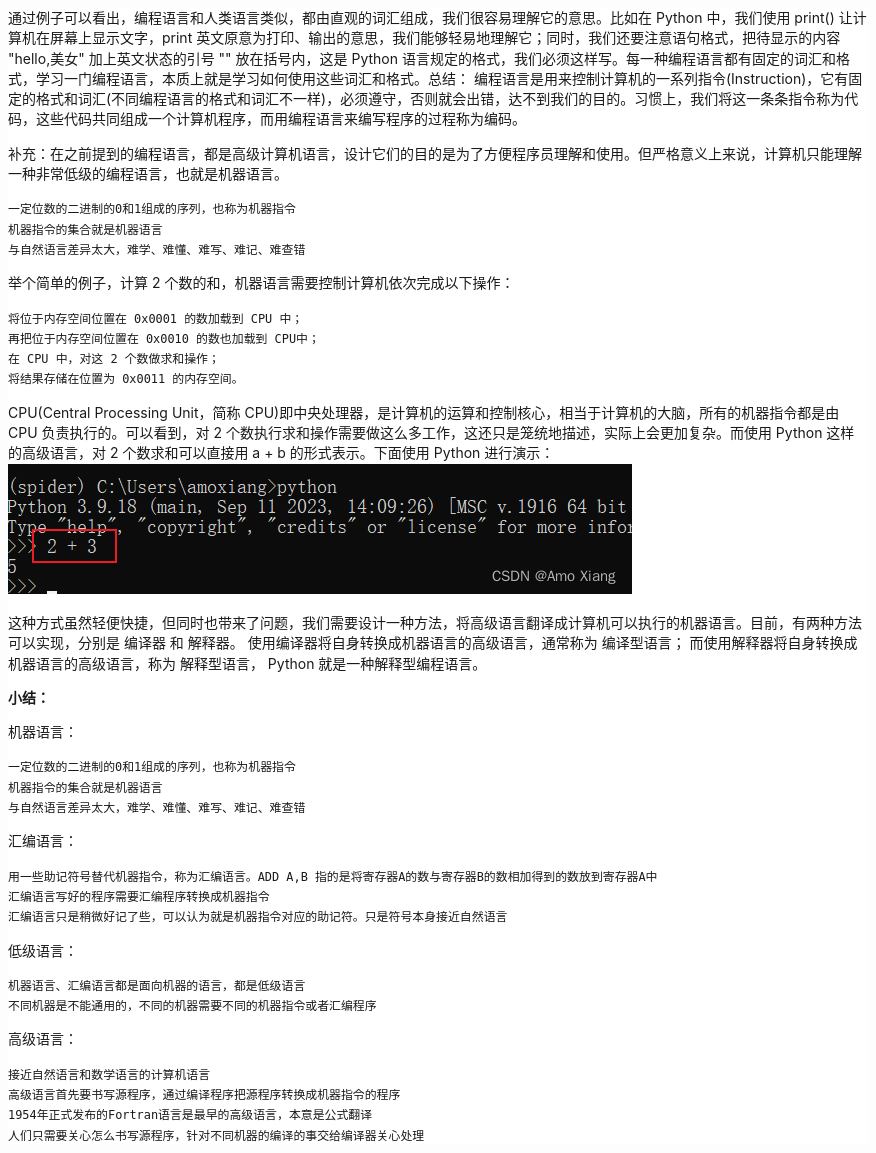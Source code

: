 通过例子可以看出，编程语言和人类语言类似，都由直观的词汇组成，我们很容易理解它的意思。比如在 Python 中，我们使用 print() 让计算机在屏幕上显示文字，print 英文原意为打印、输出的意思，我们能够轻易地理解它；同时，我们还要注意语句格式，把待显示的内容 "hello,美女" 加上英文状态的引号 "" 放在括号内，这是 Python 语言规定的格式，我们必须这样写。每一种编程语言都有固定的词汇和格式，学习一门编程语言，本质上就是学习如何使用这些词汇和格式。总结： 编程语言是用来控制计算机的一系列指令(Instruction)，它有固定的格式和词汇(不同编程语言的格式和词汇不一样)，必须遵守，否则就会出错，达不到我们的目的。习惯上，我们将这一条条指令称为代码，这些代码共同组成一个计算机程序，而用编程语言来编写程序的过程称为编码。

补充：在之前提到的编程语言，都是高级计算机语言，设计它们的目的是为了方便程序员理解和使用。但严格意义上来说，计算机只能理解一种非常低级的编程语言，也就是机器语言。
```shell
一定位数的二进制的0和1组成的序列，也称为机器指令
机器指令的集合就是机器语言
与自然语言差异太大，难学、难懂、难写、难记、难查错
```

举个简单的例子，计算 2 个数的和，机器语言需要控制计算机依次完成以下操作：
```shell
将位于内存空间位置在 0x0001 的数加载到 CPU 中；
再把位于内存空间位置在 0x0010 的数也加载到 CPU中；
在 CPU 中，对这 2 个数做求和操作；
将结果存储在位置为 0x0011 的内存空间。
```

CPU(Central Processing Unit，简称 CPU)即中央处理器，是计算机的运算和控制核心，相当于计算机的大脑，所有的机器指令都是由 CPU 负责执行的。可以看到，对 2 个数执行求和操作需要做这么多工作，这还只是笼统地描述，实际上会更加复杂。而使用 Python 这样的高级语言，对 2 个数求和可以直接用 a + b 的形式表示。下面使用 Python 进行演示：
![img.png](image%2Fimg.png)

这种方式虽然轻便快捷，但同时也带来了问题，我们需要设计一种方法，将高级语言翻译成计算机可以执行的机器语言。目前，有两种方法可以实现，分别是 编译器 和 解释器。 使用编译器将自身转换成机器语言的高级语言，通常称为 编译型语言； 而使用解释器将自身转换成机器语言的高级语言，称为 解释型语言， Python 就是一种解释型编程语言。

**小结：**

机器语言：
```shell
一定位数的二进制的0和1组成的序列，也称为机器指令
机器指令的集合就是机器语言
与自然语言差异太大，难学、难懂、难写、难记、难查错
```
汇编语言：

```shell
用一些助记符号替代机器指令，称为汇编语言。ADD A,B 指的是将寄存器A的数与寄存器B的数相加得到的数放到寄存器A中
汇编语言写好的程序需要汇编程序转换成机器指令
汇编语言只是稍微好记了些，可以认为就是机器指令对应的助记符。只是符号本身接近自然语言
```
低级语言：
```shell
机器语言、汇编语言都是面向机器的语言，都是低级语言
不同机器是不能通用的，不同的机器需要不同的机器指令或者汇编程序
```
高级语言：
```shell
接近自然语言和数学语言的计算机语言
高级语言首先要书写源程序，通过编译程序把源程序转换成机器指令的程序
1954年正式发布的Fortran语言是最早的高级语言，本意是公式翻译
人们只需要关心怎么书写源程序，针对不同机器的编译的事交给编译器关心处理
```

•••

- Your objective -
Lines from the one with "通过例子可以看出，编程语言和人类语言类似，都由直观的词汇组成，我们很容易理解它的意思。比如在 Python 中，我们使用" through the last line above must be printed exactly; no other line is to appear.

- Output of the exercise -
: 通过例子可以看出，编程语言和人类语言类似，都由直观的词汇组成，我们很容易理解它的意思。比如在 Python 中，我们使用 print() 让计算机在屏幕上显示文字，print 英文原意为打印、输出的意思，我们能够轻易地理解它；同时，我们还要注意语句格式，把待显示的内容 "hello,美女" 加上英文状态的引号 "" 放在括号内，这是 Python 语言规定的格式，我们必须这样写。每一种编程语言都有固定的词汇和格式，学习一门编程语言，本质上就是学习如何使用这些词汇和格式。总结： 编程语言是用来控制计算机的一系列指令(Instruction)，它有固定的格式和词汇(不同编程语言的格式和词汇不一样)，必须遵守，否则就会出错，达不到我们的目的。习惯上，我们将这一条条指令称为代码，这些代码共同组成一个计算机程序，而用编程语言来编写程序的过程称为编码。

补充：在之前提到的编程语言，都是高级计算机语言，设计它们的目的是为了方便程序员理解和使用。但严格意义上来说，计算机只能理解一种非常低级的编程语言，也就是机器语言。
```shell
一定位数的二进制的0和1组成的序列，也称为机器指令
机器指令的集合就是机器语言
与自然语言差异太大，难学、难懂、难写、难记、难查错
```

举个简单的例子，计算 2 个数的和，机器语言需要控制计算机依次完成以下操作：
```shell
将位于内存空间位置在 0x0001 的数加载到 CPU 中；
再把位于内存空间位置在 0x0010 的数也加载到 CPU中；
在 CPU 中，对这 2 个数做求和操作；
将结果存储在位置为 0x0011 的内存空间。
```

CPU(Central Processing Unit，简称 CPU)即中央处理器，是计算机的运算和控制核心，相当于计算机的大脑，所有的机器指令都是由 CPU 负责执行的。可以看到，对 2 个数执行求和操作需要做这么多工作，这还只是笼统地描述，实际上会更加复杂。而使用 Python 这样的高级语言，对 2 个数求和可以直接用 a + b 的形式表示。下面使用 Python 进行演示：
![img.png](image%2Fimg.png)

这种方式虽然轻便快捷，但同时也带来了问题，我们需要设计一种方法，将高级语言翻译成计算机可以执行的机器语言。目前，有两种方法可以实现，分别是 编译器 和 解释器。 使用编译器将自身转换成机器语言的高级语言，通常称为 编译型语言； 而使用解释器将自身转换成机器语言的高级语言，称为 解释型语言， Python 就是一种解释型编程语言。

**小结：**

机器语言：
```shell
一定位数的二进制的0和1组成的序列，也称为机器指令
机器指令的集合就是机器语言
与自然语言差异太大，难学、难懂、难写、难记、难查错
```
汇编语言：

```shell
用一些助记符号替代机器指令，称为汇编语言。ADD A,B 指的是将寄存器A的数与寄存器B的数相加得到的数放到寄存器A中
汇编语言写好的程序需要汇编程序转换成机器指令
汇编语言只是稍微好记了些，可以认为就是机器指令对应的助记符。只是符号本身接近自然语言
```
低级语言：
```shell
机器语言、汇编语言都是面向机器的语言，都是低级语言
不同机器是不能通用的，不同的机器需要不同的机器指令或者汇编程序
```
高级语言：
```shell
接近自然语言和数学语言的计算机语言
高级语言首先要书写源程序，通过编译程序把源程序转换成机器指令的程序
1954年正式发布的Fortran语言是最早的高级语言，本意是公式翻译
人们只需要关心怎么书写源程序，针对不同机器的编译的事交给编译器关心处理
```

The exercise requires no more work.